Questions about D for a real project

Daniel Lewis murpsoft at hotmail.com
Sun Mar 16 17:43:51 PDT 2008


Moritz Warning Wrote:

> On Sun, 16 Mar 2008 21:23:09 +0000, BCS wrote:
> 
> 
> > 4. “What is the current stability of dmd 2.0?” -a. I said alpha. Please
> > correct me if I’m wrong.
> I think alpha is pretty much correct.
> 
> > 5. “What is the estimated “ship date” of dmd 2.0?”
> I think to remember Walter mentioned autumn in some post on the NG.
> But I can't find the post in question to verify that statement.
> 
> > 
> > 3. Same for debuggers. I know ddbg works on windows and for Linux there
> > is a GDB patch and ZeroBugs. However I haven’t seen much recent work on
> > any of these.
> > 
> 
> I tried ZeroBugs without much debugger knowledge;
> but I have impression that it works quite nice.
> It showed the source code along with the error line along with the thread 
> trace (for the correct thread, afaik).

I would argue for IDA Pro, but it doesn't obfuscate all the stuffing put in with compiled D programs.  Most debuggers don't.

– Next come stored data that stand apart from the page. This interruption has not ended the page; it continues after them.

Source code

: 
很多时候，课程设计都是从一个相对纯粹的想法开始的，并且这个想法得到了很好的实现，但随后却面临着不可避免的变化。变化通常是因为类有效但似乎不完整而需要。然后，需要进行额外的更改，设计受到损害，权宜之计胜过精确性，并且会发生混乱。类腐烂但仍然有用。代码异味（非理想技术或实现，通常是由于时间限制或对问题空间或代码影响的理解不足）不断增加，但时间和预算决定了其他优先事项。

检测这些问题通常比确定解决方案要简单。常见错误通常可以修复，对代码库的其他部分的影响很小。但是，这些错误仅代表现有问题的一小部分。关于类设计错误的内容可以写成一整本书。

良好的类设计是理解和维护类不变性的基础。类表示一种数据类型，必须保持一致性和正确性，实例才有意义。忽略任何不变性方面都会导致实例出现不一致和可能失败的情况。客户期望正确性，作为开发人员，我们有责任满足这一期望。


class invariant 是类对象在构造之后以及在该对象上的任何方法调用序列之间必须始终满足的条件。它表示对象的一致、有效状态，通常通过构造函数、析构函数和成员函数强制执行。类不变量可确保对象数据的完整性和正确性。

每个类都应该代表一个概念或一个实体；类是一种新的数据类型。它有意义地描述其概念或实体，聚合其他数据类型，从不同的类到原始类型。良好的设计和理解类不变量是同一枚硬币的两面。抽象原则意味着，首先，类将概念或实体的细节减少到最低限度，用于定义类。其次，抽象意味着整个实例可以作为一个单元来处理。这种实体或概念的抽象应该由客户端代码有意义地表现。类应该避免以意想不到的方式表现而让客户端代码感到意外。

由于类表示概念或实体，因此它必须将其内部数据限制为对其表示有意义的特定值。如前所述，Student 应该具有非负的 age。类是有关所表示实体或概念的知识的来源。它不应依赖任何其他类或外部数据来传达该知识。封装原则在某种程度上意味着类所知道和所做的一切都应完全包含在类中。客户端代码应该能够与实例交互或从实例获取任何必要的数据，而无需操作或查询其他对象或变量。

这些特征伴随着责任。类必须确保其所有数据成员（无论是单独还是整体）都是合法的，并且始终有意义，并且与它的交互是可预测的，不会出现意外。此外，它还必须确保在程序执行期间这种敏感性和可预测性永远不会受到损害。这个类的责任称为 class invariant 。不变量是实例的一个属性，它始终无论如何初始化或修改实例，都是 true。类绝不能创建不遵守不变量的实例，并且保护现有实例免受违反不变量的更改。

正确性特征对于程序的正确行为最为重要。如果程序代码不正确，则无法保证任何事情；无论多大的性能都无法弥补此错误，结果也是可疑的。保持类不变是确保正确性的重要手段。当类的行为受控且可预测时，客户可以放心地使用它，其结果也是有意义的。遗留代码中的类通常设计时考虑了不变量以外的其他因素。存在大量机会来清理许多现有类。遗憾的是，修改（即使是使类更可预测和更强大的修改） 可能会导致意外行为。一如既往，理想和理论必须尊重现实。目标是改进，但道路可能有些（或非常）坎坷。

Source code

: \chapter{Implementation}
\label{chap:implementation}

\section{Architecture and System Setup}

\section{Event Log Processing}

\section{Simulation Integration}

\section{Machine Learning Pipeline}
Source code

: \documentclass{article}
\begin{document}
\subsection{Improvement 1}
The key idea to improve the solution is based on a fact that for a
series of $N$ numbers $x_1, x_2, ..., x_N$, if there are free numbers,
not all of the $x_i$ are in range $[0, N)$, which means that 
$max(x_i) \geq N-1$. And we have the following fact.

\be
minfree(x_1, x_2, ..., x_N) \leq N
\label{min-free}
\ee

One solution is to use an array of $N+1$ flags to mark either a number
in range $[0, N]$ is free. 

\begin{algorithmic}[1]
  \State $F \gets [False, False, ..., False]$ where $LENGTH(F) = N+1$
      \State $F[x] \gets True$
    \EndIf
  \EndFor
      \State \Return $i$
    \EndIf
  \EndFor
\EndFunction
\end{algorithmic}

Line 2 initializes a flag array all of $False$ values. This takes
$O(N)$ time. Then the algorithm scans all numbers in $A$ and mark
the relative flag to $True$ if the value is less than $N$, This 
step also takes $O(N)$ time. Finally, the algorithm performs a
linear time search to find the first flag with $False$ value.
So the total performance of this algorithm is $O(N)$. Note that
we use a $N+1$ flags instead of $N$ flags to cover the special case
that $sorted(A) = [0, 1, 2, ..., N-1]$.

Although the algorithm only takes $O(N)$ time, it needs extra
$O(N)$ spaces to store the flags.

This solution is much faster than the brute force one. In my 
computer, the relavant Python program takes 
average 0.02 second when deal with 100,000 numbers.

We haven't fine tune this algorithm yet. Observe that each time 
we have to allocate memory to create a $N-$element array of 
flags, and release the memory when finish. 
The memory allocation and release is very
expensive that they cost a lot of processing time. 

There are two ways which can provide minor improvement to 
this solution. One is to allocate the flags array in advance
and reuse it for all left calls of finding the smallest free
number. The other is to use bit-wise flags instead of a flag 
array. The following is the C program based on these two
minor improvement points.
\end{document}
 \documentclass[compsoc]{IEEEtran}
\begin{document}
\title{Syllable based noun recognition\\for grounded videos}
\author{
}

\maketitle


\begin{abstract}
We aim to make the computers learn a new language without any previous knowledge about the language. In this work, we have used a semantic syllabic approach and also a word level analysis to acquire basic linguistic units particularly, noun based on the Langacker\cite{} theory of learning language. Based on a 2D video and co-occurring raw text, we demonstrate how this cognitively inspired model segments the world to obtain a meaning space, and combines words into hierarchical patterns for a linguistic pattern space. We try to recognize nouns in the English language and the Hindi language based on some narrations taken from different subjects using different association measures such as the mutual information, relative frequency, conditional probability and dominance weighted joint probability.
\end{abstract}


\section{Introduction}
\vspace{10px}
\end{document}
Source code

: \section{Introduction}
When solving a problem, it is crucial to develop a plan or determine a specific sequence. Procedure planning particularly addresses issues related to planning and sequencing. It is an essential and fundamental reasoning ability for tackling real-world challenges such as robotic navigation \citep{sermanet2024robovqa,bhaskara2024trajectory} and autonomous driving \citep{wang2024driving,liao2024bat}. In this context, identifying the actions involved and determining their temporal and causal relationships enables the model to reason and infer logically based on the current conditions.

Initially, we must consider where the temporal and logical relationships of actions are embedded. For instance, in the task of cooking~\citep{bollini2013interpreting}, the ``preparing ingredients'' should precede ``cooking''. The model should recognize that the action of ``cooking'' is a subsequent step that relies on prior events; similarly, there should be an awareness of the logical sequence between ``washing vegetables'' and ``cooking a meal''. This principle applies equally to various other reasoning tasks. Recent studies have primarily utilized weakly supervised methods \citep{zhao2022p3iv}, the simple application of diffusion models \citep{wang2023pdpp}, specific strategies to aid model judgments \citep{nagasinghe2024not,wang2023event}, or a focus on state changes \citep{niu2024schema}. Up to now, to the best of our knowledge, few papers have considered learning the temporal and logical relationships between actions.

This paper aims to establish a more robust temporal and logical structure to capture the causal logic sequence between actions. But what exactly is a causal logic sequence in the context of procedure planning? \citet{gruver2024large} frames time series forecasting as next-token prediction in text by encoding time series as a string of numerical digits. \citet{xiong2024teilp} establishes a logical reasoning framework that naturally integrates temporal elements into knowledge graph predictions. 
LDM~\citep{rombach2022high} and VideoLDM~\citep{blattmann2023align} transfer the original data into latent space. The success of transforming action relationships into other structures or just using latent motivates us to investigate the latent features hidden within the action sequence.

D wraps your main with something like this:

gc_init()
module_ctor()
*your main*
module_dtor()
gc_term()

and seemingly includes the entire Phobos library every time it compiles, regardless of what you actually need in your program.  This means [println("hello world");] comes out at 80kb and tends to clutter things up.

I prefer SciTE for coding in D.  It's got excellent rectangle-selection support, vast multi-language syntax highlighting, and doesn't change what you type (a HUGE peeve of mine)

I recommend using the latest DMD 1.0xx or the latest GDC.  GDC gets less love than DMD, but it's built to GCC backend, so it can actually target more systems than the obsolete x86-32.

Good luck.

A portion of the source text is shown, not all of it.